Pour les zones dont le taux de chômage observé est plus fort que celui attendu, on obtient cela :

code libellé taux en 2003 taux en 2013 taux prédit
2416 Gien 6,3 11,0 8,4
2417 Montargis 8,1 12,9 10,3
9101 Carcassonne 8,6 13,1 10,8
2204 Laon 8,6 13,0 10,8
9102 Limoux 8,9 13,3 11,1
8220 Vallée de l’Arve 6,2 10,3 8,2
5307 Carhaix-Plouguer 5,7 9,7 7,7
4208 Mulhouse 7,4 11,5 9,5
2202 Tergnier 11,2 15,5 13,6
4114 Saint-Dié-des-Vosges 10,0 14,2 12,3
2203 Thiérache 12,8 17,2 15,3
4105 Commercy 8,0 12,0 10,2
7301 Foix-Pamiers 8,1 12,1 10,3
7302 Saint-Girons 8,6 12,6 10,8
4106 Verdun 7,8 11,7 10,0

Les deux premiers chiffres des codes des zones d’emploi correspondent à leur région d’appartenance. Les deux premières zones dont les scores sont les pires sont en région Centre (code 24), il s’agit de Gien et Montargis. On trouve également deux zones en Languedoc-Roussillon (code 91), deux en Picardie (code 22), deux en Lorraine (code 41) et deux en Midi-Pyrénées (code 73).

Pour les zones dont le taux de chômage est plus faible que le taux attendu, on obtient cet autre tableau :

code libellé taux en 2003 taux en 2013 taux prédit
9406 Corte 8,1 8,8 10,3
1108 Provins 8,5 9,2 10,7
8218 Annecy 6,1 6,6 8,1
2101 Charleville-Mézières 12,1 13,0 14,6
2607 Autun 9,0 9,6 11,3
2507 Cherbourg-Octeville 9,0 9,6 11,3
1109 Houdan 4,8 4,9 6,7
8305 Mauriac 5,7 5,8 7,7
9401 Ajaccio 8,3 8,5 10,5
9315 Toulon 10,5 10,7 12,9
9308 Aix-en-Provence 9,3 9,4 11,6
5303 Lannion 9,4 9,5 11,7
1101 Paris 8,7 8,7 10,9
2414 Romorantin-Lanthenay 10,3 10,0 12,6
9405 Calvi-L’Île-Rousse 11,3 10,4 13,7

Cette fois, les régions Corse (code 94) et Provence-Alpes-Côte d’Azur (code 93) dominent (5 des 15 zones), effet économie résidentielle, peut-être. L’Ile de France (code 11) suit, avec Provins, Houdan et Paris.

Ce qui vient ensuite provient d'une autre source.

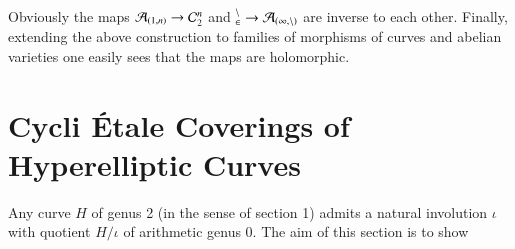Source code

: Obviously the maps $\mathcal{A}_{(1,n)}\rightarrow \mathcal{C}_{2}^{n}$ and $\cal_{2}^{n} \rightarrow \mathcal{A}_{(1,n)}$ are inverse to each other. Finally, extending the above construction to families of morphisms of curves and abelian varieties one easily sees that the maps are holomorphic.

\section{Cycli \'Etale Coverings of Hyperelliptic Curves}\label{art11-sec-2}

Any curve $H$ of genus 2 (in the sense of section 1) admits a natural involution $\iota$ with quotient $H/\iota$ of arithmetic genus 0. The aim of this section is to show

En résumé : la géographie de l’économie bouge assez peu. C’est un résultat récurrent des recherches sur le sujet, qu’il convient de garder en tête : si un élu vous promet qu’il va tout changer en quelques années, soyez sûr d’une chose, il se trompe… Ce qui ne signifie pas pour autant que tout soit écrit : certains territoires connaissent des évolutions relatives plus favorables, d’autres moins favorables. Reste à en comprendre les raisons, ce que le petit exercice statistique auquel je viens de me livrer ne permet pas : il faut ensuite aller sur le terrain, pour comprendre la spécificité des évolutions observées. Ce que les économistes font rarement. Mais c’est un autre sujet.